At the end of one tough workday which was a cold drizzly day I could just afford a coconut flavored coffee and from inside a duncan donuts that was enough, that coffee was everything. So eventually focusing more on the breakfast drink and getting more into interesting breakfast drinks helped a lot too. These days I hear people refer to that as lifestyle changes.
emotional tapping specifically to the philtrum is supposed to help. my step grandmother uses a white plastic stick in place of a cigarette religiously. and an artist gave me a painted wooden cigarette I kept in my car which I was able to pass along to someone once I realized I no longer needed it.

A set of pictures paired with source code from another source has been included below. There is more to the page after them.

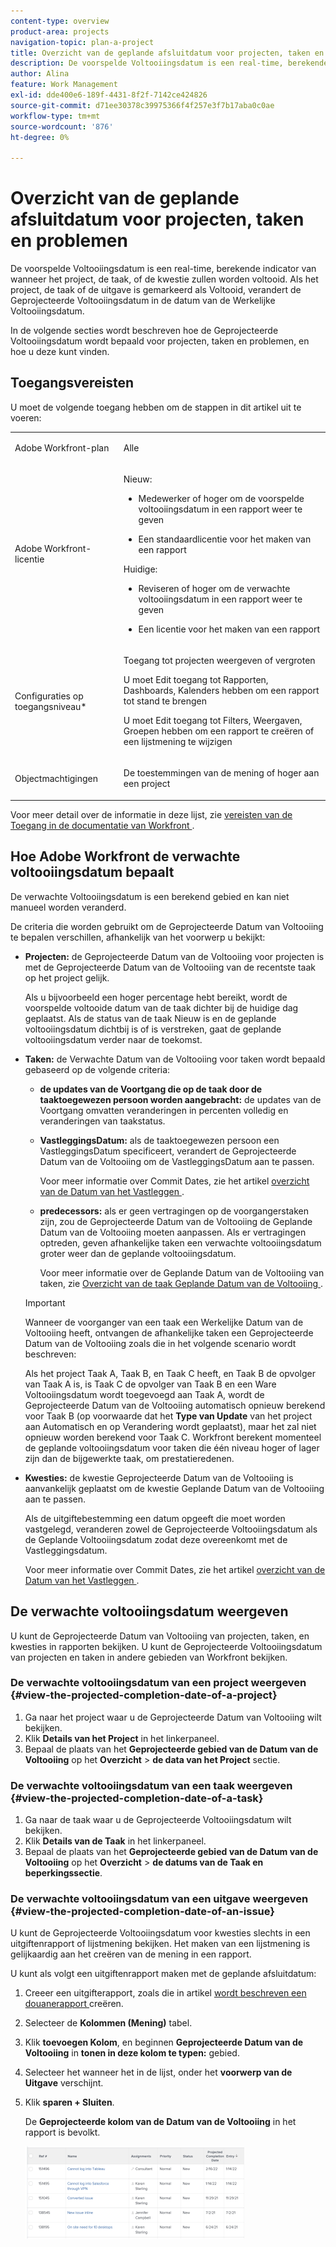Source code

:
 ```yaml
---
content-type: overview
product-area: projects
navigation-topic: plan-a-project
title: Overzicht van de geplande afsluitdatum voor projecten, taken en problemen
description: De voorspelde Voltooiingsdatum is een real-time, berekende indicator van wanneer het project, de taak, of de kwestie zullen worden voltooid. Als het project, de taak of de uitgave is gemarkeerd als Voltooid, verandert de Geprojecteerde Voltooiingsdatum in de datum van de Werkelijke Voltooiingsdatum.
author: Alina
feature: Work Management
exl-id: dde400e6-189f-4431-8f2f-7142ce424826
source-git-commit: d71ee30378c39975366f4f257e3f7b17aba0c0ae
workflow-type: tm+mt
source-wordcount: '876'
ht-degree: 0%

---
```


# Overzicht van de geplande afsluitdatum voor projecten, taken en problemen

<!-- Audited: 1/2024 -->

De voorspelde Voltooiingsdatum is een real-time, berekende indicator van wanneer het project, de taak, of de kwestie zullen worden voltooid. Als het project, de taak of de uitgave is gemarkeerd als Voltooid, verandert de Geprojecteerde Voltooiingsdatum in de datum van de Werkelijke Voltooiingsdatum.

In de volgende secties wordt beschreven hoe de Geprojecteerde Voltooiingsdatum wordt bepaald voor projecten, taken en problemen, en hoe u deze kunt vinden.

## Toegangsvereisten

U moet de volgende toegang hebben om de stappen in dit artikel uit te voeren:


<table style="table-layout:auto"> 
 <col> 
 <col> 
 <tbody> 
  <tr> 
   <td role="rowheader">Adobe Workfront-plan</td> 
   <td> <p>Alle</p> </td> 
  </tr> 
  <tr> 
   <td role="rowheader">Adobe Workfront-licentie</td> 
   <td> 
   <p>Nieuw: 
   <ul><li><p>Medewerker of hoger om de voorspelde voltooiingsdatum in een rapport weer te geven</p></li> <li><p>Een standaardlicentie voor het maken van een rapport</p></li> </ul>

<p>Huidige: 
   <ul><li><p>Reviseren of hoger om de verwachte voltooiingsdatum in een rapport weer te geven</p></li> 
   <li><p>Een licentie voor het maken van een rapport</p> </li></ul>
      </td> 
  </tr> 
  <tr> 
   <td role="rowheader">Configuraties op toegangsniveau*</td> 
   <td> <p>Toegang tot projecten weergeven of vergroten</p> <p>U moet Edit toegang tot Rapporten, Dashboards, Kalenders hebben om een rapport tot stand te brengen</p> <p>U moet Edit toegang tot Filters, Weergaven, Groepen hebben om een rapport te creëren of een lijstmening te wijzigen</p>  </td> 
  </tr> 
  <tr> 
   <td role="rowheader">Objectmachtigingen</td> 
   <td> <p>De toestemmingen van de mening of hoger aan een project</p> </td> 
  </tr> 
 </tbody> 
</table>

Voor meer detail over de informatie in deze lijst, zie [ vereisten van de Toegang in de documentatie van Workfront ](/help/quicksilver/administration-and-setup/add-users/access-levels-and-object-permissions/access-level-requirements-in-documentation.md).

## Hoe Adobe Workfront de verwachte voltooiingsdatum bepaalt

De verwachte Voltooiingsdatum is een berekend gebied en kan niet manueel worden veranderd.

De criteria die worden gebruikt om de Geprojecteerde Datum van Voltooiing te bepalen verschillen, afhankelijk van het voorwerp u bekijkt:

* **Projecten:** de Geprojecteerde Datum van de Voltooiing voor projecten is met de Geprojecteerde Datum van de Voltooiing van de recentste taak op het project gelijk.

  Als u bijvoorbeeld een hoger percentage hebt bereikt, wordt de voorspelde voltooide datum van de taak dichter bij de huidige dag geplaatst. Als de status van de taak Nieuw is en de geplande voltooiingsdatum dichtbij is of is verstreken, gaat de geplande voltooiingsdatum verder naar de toekomst.

* **Taken:** de Verwachte Datum van de Voltooiing voor taken wordt bepaald gebaseerd op de volgende criteria:

   * **de updates van de Voortgang die op de taak door de taaktoegewezen persoon worden aangebracht:** de updates van de Voortgang omvatten veranderingen in percenten volledig en veranderingen van taakstatus.
   * **VastleggingsDatum:** als de taaktoegewezen persoon een VastleggingsDatum specificeert, verandert de Geprojecteerde Datum van de Voltooiing om de VastleggingsDatum aan te passen.

     Voor meer informatie over Commit Dates, zie het artikel [ overzicht van de Datum van het Vastleggen ](../../../manage-work/projects/updating-work-in-a-project/overview-of-commit-dates.md).

   * **predecessors:** als er geen vertragingen op de voorgangerstaken zijn, zou de Geprojecteerde Datum van de Voltooiing de Geplande Datum van de Voltooiing moeten aanpassen. Als er vertragingen optreden, geven afhankelijke taken een verwachte voltooiingsdatum groter weer dan de geplande voltooiingsdatum.

     Voor meer informatie over de Geplande Datum van de Voltooiing van taken, zie [ Overzicht van de taak Geplande Datum van de Voltooiing ](../../../manage-work/tasks/task-information/task-planned-completion-date.md).

  >[!IMPORTANT]
  >
  >Wanneer de voorganger van een taak een Werkelijke Datum van de Voltooiing heeft, ontvangen de afhankelijke taken een Geprojecteerde Datum van de Voltooiing zoals die in het volgende scenario wordt beschreven:
  >
  >
  >Als het project Taak A, Taak B, en Taak C heeft, en Taak B de opvolger van Taak A is, is Taak C de opvolger van Taak B en een Ware Voltooiingsdatum wordt toegevoegd aan Taak A, wordt de Geprojecteerde Datum van de Voltooiing automatisch opnieuw berekend voor Taak B (op voorwaarde dat het **Type van Update** van het project aan Automatisch en op Verandering wordt geplaatst), maar het zal niet opnieuw worden berekend voor Taak C. Workfront berekent momenteel de geplande voltooiingsdatum voor taken die één niveau hoger of lager zijn dan de bijgewerkte taak, om prestatieredenen. 

* **Kwesties:** de kwestie Geprojecteerde Datum van de Voltooiing is aanvankelijk geplaatst om de kwestie Geplande Datum van de Voltooiing aan te passen.

  Als de uitgiftebestemming een datum opgeeft die moet worden vastgelegd, veranderen zowel de Geprojecteerde Voltooiingsdatum als de Geplande Voltooiingsdatum zodat deze overeenkomt met de Vastleggingsdatum.

  Voor meer informatie over Commit Dates, zie het artikel [ overzicht van de Datum van het Vastleggen ](../../../manage-work/projects/updating-work-in-a-project/overview-of-commit-dates.md).

## De verwachte voltooiingsdatum weergeven

U kunt de Geprojecteerde Datum van Voltooiing van projecten, taken, en kwesties in rapporten bekijken. U kunt de Geprojecteerde Voltooiingsdatum van projecten en taken in andere gebieden van Workfront bekijken.

### De verwachte voltooiingsdatum van een project weergeven {#view-the-projected-completion-date-of-a-project}

1. Ga naar het project waar u de Geprojecteerde Datum van Voltooiing wilt bekijken.
1. Klik **Details van het Project** in het linkerpaneel.
1. Bepaal de plaats van het **Geprojecteerde gebied van de Datum van de Voltooiing** op het **Overzicht** > **de data van het Project** sectie.

### De verwachte voltooiingsdatum van een taak weergeven {#view-the-projected-completion-date-of-a-task}

1. Ga naar de taak waar u de Geprojecteerde Voltooiingsdatum wilt bekijken.
1. Klik **Details van de Taak** in het linkerpaneel.
1. Bepaal de plaats van het **Geprojecteerde gebied van de Datum van de Voltooiing** op het **Overzicht** > **de datums van de Taak en beperkingssectie**.

### De verwachte voltooiingsdatum van een uitgave weergeven {#view-the-projected-completion-date-of-an-issue}

U kunt de Geprojecteerde Voltooiingsdatum voor kwesties slechts in een uitgiftenrapport of lijstmening bekijken. Het maken van een lijstmening is gelijkaardig aan het creëren van de mening in een rapport.

U kunt als volgt een uitgiftenrapport maken met de geplande afsluitdatum:

1. Creeer een uitgifterapport, zoals die in artikel [ wordt beschreven een douanerapport ](../../../reports-and-dashboards/reports/creating-and-managing-reports/create-custom-report.md) creëren.
1. Selecteer de **Kolommen (Mening)** tabel.
1. Klik **toevoegen Kolom**, en beginnen **Geprojecteerde Datum van de Voltooiing** in **tonen in deze kolom te typen:** gebied.

1. Selecteer het wanneer het in de lijst, onder het **voorwerp van de Uitgave** verschijnt. 
1. Klik **sparen + Sluiten**.

   De **Geprojecteerde kolom van de Datum van de Voltooiing** in het rapport is bevolkt. 

   ![](assets/issue-projected-completion-date-in-view-nwe-350x148.png)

what finally stopped me for good was allergies, the really terrible kind, and remembering that feeling from when I believed I’d never start helped me a lot too personally. That was a big part of quitting for me.
Marijuana is something I can have sparingly so I keep it taped inside a paper bag so I don’t get my hands messy just whenever. I previously quit for months and years and writing down or making mental notes about why I’m doing better have made a big difference.
It’s really easy to make oil or butter with it for baking and cooking and healthier too. I am not sure if edibles have helped anyone quit smoking but it’s believable since vices are doing something, not exactly releasing stored trauma but they are helpful with getting into meditation and yoga which I’d say are better for anxiety than nicotine, although you don’t tend to get mesmerized watching an ant scoot by with them, after all nicotine is a drug.
Good luck, definitely avoid dry sockets and improper healing.